### TRY IT
In the material below, the lines from the one containing "- [X] User dotfiles" through the one containing "file. This would" are to be given again exactly, ends included, and no others.

# # # # #

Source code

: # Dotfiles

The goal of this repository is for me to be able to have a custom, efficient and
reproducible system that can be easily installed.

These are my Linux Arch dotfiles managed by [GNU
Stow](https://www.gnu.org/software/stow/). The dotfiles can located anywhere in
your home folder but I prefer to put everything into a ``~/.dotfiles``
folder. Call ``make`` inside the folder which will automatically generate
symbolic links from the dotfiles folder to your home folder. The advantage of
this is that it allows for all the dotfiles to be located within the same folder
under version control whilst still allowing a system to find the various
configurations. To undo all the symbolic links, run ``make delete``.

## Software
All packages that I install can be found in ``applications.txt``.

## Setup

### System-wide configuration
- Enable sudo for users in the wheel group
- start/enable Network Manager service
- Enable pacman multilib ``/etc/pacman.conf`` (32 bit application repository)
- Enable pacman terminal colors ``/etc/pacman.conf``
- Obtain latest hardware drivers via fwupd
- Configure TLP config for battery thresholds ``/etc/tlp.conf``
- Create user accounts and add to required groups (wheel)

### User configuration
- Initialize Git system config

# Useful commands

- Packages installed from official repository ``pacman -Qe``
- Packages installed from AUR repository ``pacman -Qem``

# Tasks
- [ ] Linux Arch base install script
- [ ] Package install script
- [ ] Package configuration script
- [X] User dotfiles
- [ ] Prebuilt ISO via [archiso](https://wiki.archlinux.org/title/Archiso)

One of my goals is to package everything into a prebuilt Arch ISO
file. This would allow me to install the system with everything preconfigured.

# # # # #

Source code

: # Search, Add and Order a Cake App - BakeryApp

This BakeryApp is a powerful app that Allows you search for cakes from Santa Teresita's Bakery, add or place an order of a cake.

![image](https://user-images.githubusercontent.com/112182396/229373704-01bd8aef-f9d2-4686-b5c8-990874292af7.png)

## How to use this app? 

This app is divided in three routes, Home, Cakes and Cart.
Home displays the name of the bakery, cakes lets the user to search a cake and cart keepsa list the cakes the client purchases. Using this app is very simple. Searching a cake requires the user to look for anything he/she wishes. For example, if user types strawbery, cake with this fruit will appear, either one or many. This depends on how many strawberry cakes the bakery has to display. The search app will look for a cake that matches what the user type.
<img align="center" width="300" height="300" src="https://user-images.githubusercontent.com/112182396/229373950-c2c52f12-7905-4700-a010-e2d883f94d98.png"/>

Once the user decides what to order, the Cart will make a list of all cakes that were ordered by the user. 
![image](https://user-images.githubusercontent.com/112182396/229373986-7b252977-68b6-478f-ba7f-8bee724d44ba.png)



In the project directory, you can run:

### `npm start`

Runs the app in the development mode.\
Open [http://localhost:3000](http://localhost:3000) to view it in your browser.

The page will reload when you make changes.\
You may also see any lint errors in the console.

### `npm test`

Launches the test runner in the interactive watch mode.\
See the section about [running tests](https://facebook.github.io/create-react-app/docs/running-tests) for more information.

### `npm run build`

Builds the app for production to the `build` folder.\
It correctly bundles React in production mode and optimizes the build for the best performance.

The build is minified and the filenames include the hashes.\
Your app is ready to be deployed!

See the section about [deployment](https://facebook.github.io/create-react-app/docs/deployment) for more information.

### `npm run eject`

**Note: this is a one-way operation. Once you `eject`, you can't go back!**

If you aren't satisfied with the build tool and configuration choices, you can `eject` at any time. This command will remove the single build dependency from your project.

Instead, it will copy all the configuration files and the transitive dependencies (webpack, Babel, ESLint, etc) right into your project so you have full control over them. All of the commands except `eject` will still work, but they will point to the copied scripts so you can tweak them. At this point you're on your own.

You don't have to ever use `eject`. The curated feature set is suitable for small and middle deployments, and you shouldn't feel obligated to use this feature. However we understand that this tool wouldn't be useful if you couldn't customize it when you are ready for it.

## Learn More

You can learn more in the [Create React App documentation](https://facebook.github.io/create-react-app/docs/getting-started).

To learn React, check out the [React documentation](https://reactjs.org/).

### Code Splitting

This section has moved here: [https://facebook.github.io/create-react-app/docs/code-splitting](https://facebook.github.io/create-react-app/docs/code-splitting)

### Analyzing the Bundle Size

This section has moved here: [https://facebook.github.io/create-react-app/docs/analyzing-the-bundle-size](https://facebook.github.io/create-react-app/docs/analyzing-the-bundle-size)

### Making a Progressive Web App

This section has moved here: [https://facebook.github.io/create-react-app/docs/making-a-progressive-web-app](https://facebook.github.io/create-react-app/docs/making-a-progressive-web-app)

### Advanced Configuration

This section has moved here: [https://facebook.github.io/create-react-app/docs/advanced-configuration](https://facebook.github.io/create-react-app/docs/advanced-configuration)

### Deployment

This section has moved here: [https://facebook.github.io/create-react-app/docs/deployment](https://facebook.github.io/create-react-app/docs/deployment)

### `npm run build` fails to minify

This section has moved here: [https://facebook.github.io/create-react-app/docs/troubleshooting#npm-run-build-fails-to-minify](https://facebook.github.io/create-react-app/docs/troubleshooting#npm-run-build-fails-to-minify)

# # # # #

### SOLUTION TO THIS TASK
- [X] User dotfiles
- [ ] Prebuilt ISO via [archiso](https://wiki.archlinux.org/title/Archiso)

One of my goals is to package everything into a prebuilt Arch ISO
file. This would allow me to install the system with everything preconfigured.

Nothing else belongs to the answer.